» **What is required**
Output all records exactly, with no images.

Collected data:
▶

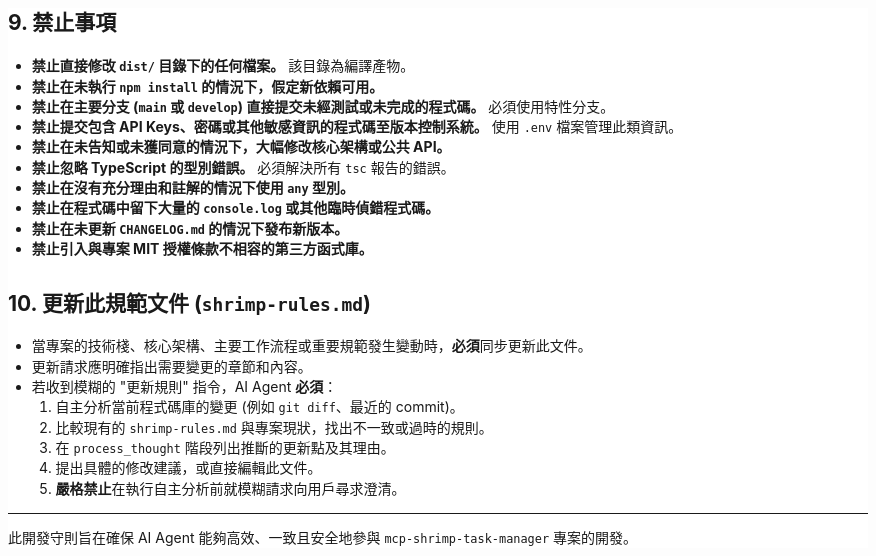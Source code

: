 ## 9. 禁止事項

- **禁止直接修改 `dist/` 目錄下的任何檔案。** 該目錄為編譯產物。
- **禁止在未執行 `npm install` 的情況下，假定新依賴可用。**
- **禁止在主要分支 (`main` 或 `develop`) 直接提交未經測試或未完成的程式碼。** 必須使用特性分支。
- **禁止提交包含 API Keys、密碼或其他敏感資訊的程式碼至版本控制系統。** 使用 `.env` 檔案管理此類資訊。
- **禁止在未告知或未獲同意的情況下，大幅修改核心架構或公共 API。**
- **禁止忽略 TypeScript 的型別錯誤。** 必須解決所有 `tsc` 報告的錯誤。
- **禁止在沒有充分理由和註解的情況下使用 `any` 型別。**
- **禁止在程式碼中留下大量的 `console.log` 或其他臨時偵錯程式碼。**
- **禁止在未更新 `CHANGELOG.md` 的情況下發布新版本。**
- **禁止引入與專案 MIT 授權條款不相容的第三方函式庫。**

## 10. 更新此規範文件 (`shrimp-rules.md`)

- 當專案的技術棧、核心架構、主要工作流程或重要規範發生變動時，**必須**同步更新此文件。
- 更新請求應明確指出需要變更的章節和內容。
- 若收到模糊的 "更新規則" 指令，AI Agent **必須**：
  1.  自主分析當前程式碼庫的變更 (例如 `git diff`、最近的 commit)。
  2.  比較現有的 `shrimp-rules.md` 與專案現狀，找出不一致或過時的規則。
  3.  在 `process_thought` 階段列出推斷的更新點及其理由。
  4.  提出具體的修改建議，或直接編輯此文件。
  5.  **嚴格禁止**在執行自主分析前就模糊請求向用戶尋求澄清。

---

此開發守則旨在確保 AI Agent 能夠高效、一致且安全地參與 `mcp-shrimp-task-manager` 專案的開發。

◀

» **Task result**
Source code

: ## 9. 禁止事項

- **禁止直接修改 `dist/` 目錄下的任何檔案。** 該目錄為編譯產物。
- **禁止在未執行 `npm install` 的情況下，假定新依賴可用。**
- **禁止在主要分支 (`main` 或 `develop`) 直接提交未經測試或未完成的程式碼。** 必須使用特性分支。
- **禁止提交包含 API Keys、密碼或其他敏感資訊的程式碼至版本控制系統。** 使用 `.env` 檔案管理此類資訊。
- **禁止在未告知或未獲同意的情況下，大幅修改核心架構或公共 API。**
- **禁止忽略 TypeScript 的型別錯誤。** 必須解決所有 `tsc` 報告的錯誤。
- **禁止在沒有充分理由和註解的情況下使用 `any` 型別。**
- **禁止在程式碼中留下大量的 `console.log` 或其他臨時偵錯程式碼。**
- **禁止在未更新 `CHANGELOG.md` 的情況下發布新版本。**
- **禁止引入與專案 MIT 授權條款不相容的第三方函式庫。**

## 10. 更新此規範文件 (`shrimp-rules.md`)

- 當專案的技術棧、核心架構、主要工作流程或重要規範發生變動時，**必須**同步更新此文件。
- 更新請求應明確指出需要變更的章節和內容。
- 若收到模糊的 "更新規則" 指令，AI Agent **必須**：
  1.  自主分析當前程式碼庫的變更 (例如 `git diff`、最近的 commit)。
  2.  比較現有的 `shrimp-rules.md` 與專案現狀，找出不一致或過時的規則。
  3.  在 `process_thought` 階段列出推斷的更新點及其理由。
  4.  提出具體的修改建議，或直接編輯此文件。
  5.  **嚴格禁止**在執行自主分析前就模糊請求向用戶尋求澄清。

---

此開發守則旨在確保 AI Agent 能夠高效、一致且安全地參與 `mcp-shrimp-task-manager` 專案的開發。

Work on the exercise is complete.